Exercise prompt: Once you have located the line containing "fieldfor | varchar(20)" in the material below, return it exactly along with each line after it through the line containing "Generated by [tbls](https://github.com/k1LoW/tbls)".

· · · · · · ·

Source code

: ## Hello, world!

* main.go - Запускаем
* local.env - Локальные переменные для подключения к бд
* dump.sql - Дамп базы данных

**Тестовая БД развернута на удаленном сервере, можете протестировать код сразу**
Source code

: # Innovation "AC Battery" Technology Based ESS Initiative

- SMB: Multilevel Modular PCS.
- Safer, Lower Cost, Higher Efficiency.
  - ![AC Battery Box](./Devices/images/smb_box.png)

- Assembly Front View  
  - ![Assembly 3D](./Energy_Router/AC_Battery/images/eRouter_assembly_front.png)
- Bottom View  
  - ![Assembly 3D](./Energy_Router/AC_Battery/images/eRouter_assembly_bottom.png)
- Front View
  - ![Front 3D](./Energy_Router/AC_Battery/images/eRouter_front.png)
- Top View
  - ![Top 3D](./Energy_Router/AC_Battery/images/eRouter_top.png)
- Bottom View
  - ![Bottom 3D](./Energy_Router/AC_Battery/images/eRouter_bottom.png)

· · · · · · ·

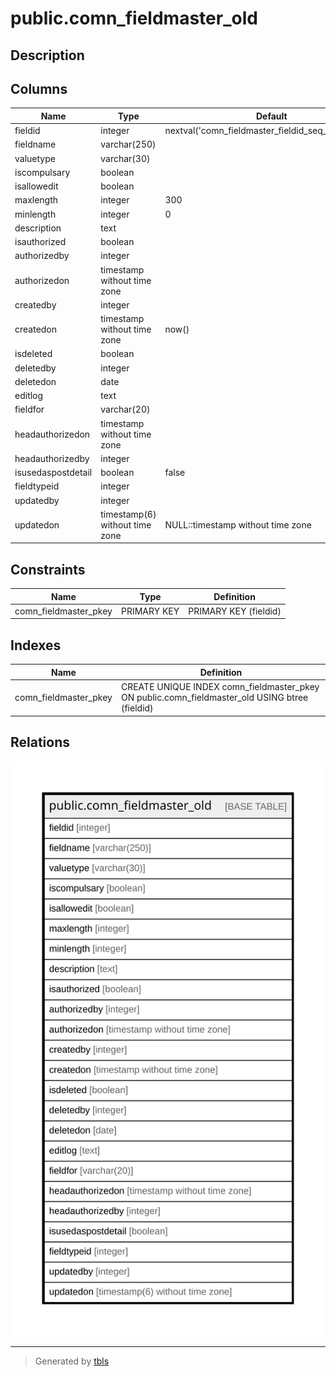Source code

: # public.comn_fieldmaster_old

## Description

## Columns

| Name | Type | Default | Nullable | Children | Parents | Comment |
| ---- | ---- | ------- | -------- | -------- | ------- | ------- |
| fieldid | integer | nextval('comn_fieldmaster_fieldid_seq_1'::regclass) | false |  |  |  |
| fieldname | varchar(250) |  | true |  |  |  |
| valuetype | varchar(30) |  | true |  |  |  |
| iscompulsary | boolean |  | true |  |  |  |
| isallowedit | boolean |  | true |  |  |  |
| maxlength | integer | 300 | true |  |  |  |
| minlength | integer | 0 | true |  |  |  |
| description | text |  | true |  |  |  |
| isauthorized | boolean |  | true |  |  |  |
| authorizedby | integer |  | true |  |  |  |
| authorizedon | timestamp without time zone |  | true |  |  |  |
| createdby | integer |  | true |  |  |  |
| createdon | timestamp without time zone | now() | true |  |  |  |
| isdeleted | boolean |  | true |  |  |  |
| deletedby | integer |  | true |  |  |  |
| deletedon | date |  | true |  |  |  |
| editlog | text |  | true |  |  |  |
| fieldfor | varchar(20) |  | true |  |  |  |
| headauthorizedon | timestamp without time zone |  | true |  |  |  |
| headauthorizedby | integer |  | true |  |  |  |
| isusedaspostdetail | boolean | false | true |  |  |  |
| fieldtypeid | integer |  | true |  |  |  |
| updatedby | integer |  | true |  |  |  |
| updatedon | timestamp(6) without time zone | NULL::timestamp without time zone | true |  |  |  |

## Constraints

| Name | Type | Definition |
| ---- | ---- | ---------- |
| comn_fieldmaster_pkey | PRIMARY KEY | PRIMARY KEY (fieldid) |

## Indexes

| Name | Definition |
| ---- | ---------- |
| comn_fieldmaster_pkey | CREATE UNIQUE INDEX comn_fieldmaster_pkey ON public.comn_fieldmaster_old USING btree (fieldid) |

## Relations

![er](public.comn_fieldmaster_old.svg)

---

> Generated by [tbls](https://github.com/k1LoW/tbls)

· · · · · · ·

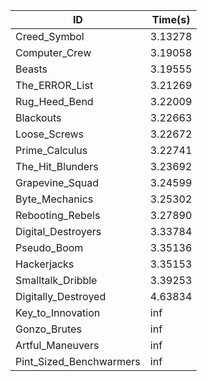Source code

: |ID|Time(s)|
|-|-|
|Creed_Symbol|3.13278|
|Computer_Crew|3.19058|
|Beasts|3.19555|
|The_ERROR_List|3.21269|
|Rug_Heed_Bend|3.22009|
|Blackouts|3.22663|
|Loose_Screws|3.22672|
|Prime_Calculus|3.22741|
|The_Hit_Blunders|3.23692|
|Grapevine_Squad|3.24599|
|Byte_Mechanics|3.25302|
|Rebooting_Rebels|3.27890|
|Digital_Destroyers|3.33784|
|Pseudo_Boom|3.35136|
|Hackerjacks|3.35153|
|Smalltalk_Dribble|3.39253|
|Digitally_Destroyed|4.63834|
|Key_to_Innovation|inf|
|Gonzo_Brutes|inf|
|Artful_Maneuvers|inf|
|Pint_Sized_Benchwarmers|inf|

· · · · · · ·

Task output:
| fieldfor | varchar(20) |  | true |  |  |  |
| headauthorizedon | timestamp without time zone |  | true |  |  |  |
| headauthorizedby | integer |  | true |  |  |  |
| isusedaspostdetail | boolean | false | true |  |  |  |
| fieldtypeid | integer |  | true |  |  |  |
| updatedby | integer |  | true |  |  |  |
| updatedon | timestamp(6) without time zone | NULL::timestamp without time zone | true |  |  |  |

## Constraints

| Name | Type | Definition |
| ---- | ---- | ---------- |
| comn_fieldmaster_pkey | PRIMARY KEY | PRIMARY KEY (fieldid) |

## Indexes

| Name | Definition |
| ---- | ---------- |
| comn_fieldmaster_pkey | CREATE UNIQUE INDEX comn_fieldmaster_pkey ON public.comn_fieldmaster_old USING btree (fieldid) |

## Relations

![er](public.comn_fieldmaster_old.svg)

---

> Generated by [tbls](https://github.com/k1LoW/tbls)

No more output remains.